_WHAT IS EXPECTED_:
In the entries that follow, find the line containing "6. How is the"; from there, copy every line exactly through the line containing "9. Which evaluation".

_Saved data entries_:
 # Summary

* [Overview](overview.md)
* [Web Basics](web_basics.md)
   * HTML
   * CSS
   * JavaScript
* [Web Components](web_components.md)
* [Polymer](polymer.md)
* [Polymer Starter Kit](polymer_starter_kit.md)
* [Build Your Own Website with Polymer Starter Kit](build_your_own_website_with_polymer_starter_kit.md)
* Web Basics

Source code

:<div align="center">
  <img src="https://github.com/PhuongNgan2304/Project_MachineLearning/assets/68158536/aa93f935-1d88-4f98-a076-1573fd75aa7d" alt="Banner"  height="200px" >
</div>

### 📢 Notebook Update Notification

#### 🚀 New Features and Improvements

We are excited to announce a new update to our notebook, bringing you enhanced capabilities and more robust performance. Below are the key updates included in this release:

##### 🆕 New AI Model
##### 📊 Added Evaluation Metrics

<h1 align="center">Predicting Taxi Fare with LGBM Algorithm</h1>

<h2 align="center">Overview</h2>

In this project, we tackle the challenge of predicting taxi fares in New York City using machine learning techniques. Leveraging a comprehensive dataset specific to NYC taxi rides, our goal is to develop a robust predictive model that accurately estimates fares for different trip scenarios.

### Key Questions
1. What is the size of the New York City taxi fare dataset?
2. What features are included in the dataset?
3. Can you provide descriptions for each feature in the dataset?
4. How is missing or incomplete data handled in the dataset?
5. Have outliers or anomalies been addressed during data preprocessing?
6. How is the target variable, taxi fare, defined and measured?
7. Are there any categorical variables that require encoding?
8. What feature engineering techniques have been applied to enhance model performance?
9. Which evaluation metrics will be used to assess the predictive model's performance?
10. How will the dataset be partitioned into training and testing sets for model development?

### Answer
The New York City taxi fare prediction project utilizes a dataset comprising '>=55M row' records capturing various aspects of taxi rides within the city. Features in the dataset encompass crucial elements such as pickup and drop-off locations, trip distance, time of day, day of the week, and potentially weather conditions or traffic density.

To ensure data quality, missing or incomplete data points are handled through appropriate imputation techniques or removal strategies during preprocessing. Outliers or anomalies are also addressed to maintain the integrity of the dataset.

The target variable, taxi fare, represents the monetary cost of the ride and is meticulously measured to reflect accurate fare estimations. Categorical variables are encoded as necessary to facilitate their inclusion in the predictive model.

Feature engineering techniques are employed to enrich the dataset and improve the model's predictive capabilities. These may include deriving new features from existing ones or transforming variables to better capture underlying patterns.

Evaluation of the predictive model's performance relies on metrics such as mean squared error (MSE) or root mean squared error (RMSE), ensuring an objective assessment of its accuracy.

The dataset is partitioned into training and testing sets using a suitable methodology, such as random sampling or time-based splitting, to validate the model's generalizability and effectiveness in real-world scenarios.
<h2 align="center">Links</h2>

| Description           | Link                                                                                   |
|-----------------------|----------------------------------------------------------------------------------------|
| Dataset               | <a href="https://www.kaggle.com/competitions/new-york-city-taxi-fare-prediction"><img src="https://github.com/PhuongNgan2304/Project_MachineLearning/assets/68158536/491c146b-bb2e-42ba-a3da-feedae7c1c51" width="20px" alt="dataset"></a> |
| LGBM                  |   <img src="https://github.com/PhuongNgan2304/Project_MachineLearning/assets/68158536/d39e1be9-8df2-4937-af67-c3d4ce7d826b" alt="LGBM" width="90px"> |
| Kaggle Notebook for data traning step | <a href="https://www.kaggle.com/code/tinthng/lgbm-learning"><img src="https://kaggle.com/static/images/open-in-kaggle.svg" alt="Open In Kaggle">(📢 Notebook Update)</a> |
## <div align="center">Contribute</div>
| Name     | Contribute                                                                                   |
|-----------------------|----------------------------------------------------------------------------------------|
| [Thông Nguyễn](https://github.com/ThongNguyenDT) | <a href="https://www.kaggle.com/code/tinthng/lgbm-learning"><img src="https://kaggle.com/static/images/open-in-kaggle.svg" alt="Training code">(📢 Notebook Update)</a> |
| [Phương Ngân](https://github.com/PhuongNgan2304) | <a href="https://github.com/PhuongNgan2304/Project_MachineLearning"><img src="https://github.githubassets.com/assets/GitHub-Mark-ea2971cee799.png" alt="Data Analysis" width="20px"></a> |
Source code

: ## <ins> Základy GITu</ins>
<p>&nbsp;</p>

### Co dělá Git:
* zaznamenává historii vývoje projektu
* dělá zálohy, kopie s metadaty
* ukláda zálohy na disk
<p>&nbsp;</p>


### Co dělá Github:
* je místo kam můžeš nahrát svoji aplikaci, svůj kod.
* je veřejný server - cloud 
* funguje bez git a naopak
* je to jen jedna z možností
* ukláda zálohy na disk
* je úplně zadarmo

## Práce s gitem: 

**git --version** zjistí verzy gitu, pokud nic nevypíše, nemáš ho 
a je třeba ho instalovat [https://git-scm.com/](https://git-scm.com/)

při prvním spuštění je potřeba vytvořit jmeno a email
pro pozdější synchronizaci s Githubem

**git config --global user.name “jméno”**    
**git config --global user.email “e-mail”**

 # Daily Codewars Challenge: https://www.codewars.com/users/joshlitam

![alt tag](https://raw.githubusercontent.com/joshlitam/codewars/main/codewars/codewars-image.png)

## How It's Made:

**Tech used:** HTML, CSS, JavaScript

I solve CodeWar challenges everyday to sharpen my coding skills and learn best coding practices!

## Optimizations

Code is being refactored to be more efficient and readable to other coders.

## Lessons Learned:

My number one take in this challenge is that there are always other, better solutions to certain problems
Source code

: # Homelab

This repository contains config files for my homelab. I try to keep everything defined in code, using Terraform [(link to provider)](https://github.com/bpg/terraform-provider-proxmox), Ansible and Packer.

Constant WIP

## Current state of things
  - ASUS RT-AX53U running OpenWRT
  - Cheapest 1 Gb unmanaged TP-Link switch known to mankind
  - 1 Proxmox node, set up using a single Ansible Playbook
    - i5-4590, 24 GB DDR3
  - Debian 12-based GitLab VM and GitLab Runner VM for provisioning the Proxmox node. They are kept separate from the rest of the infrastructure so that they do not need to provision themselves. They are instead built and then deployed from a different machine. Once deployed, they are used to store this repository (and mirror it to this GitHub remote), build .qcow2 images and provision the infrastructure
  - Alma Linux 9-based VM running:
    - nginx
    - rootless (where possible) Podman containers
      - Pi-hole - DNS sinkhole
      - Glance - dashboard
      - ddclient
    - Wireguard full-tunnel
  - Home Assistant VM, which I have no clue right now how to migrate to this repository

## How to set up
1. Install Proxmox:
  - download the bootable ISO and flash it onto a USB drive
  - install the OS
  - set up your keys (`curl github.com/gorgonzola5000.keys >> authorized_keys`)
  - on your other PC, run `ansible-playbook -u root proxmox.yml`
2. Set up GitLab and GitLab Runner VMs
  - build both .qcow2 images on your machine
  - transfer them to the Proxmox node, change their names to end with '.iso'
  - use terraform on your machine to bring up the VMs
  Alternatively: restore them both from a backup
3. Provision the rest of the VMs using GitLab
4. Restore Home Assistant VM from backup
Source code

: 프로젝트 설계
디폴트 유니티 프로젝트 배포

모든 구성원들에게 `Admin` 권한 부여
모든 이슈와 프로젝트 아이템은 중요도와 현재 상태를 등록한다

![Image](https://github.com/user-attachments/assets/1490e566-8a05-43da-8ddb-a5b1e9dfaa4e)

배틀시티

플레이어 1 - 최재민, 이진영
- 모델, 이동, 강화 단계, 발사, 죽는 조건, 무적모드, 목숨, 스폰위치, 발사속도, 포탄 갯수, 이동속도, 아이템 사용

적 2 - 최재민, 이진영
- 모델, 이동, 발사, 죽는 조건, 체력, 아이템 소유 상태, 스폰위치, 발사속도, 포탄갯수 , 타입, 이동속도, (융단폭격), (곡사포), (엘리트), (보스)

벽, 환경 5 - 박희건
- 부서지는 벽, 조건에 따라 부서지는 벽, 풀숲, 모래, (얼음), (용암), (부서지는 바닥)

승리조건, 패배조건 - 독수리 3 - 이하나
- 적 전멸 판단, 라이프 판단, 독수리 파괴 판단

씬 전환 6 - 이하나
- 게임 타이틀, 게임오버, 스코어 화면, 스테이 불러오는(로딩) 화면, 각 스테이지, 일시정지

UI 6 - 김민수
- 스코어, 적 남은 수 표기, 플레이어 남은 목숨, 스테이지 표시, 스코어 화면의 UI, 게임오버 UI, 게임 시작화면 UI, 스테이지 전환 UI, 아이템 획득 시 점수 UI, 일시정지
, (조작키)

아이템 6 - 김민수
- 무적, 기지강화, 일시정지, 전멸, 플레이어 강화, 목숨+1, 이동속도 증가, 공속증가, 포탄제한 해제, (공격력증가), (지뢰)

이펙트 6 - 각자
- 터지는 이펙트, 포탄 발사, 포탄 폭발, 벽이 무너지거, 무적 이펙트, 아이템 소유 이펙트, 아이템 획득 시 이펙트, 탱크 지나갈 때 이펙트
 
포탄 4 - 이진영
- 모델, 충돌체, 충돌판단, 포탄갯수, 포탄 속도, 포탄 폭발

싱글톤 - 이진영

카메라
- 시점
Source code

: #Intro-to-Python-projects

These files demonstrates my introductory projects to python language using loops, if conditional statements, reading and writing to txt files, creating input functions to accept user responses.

_SOLVED PROBLEM_:
6. How is the target variable, taxi fare, defined and measured?
7. Are there any categorical variables that require encoding?
8. What feature engineering techniques have been applied to enhance model performance?
9. Which evaluation metrics will be used to assess the predictive model's performance?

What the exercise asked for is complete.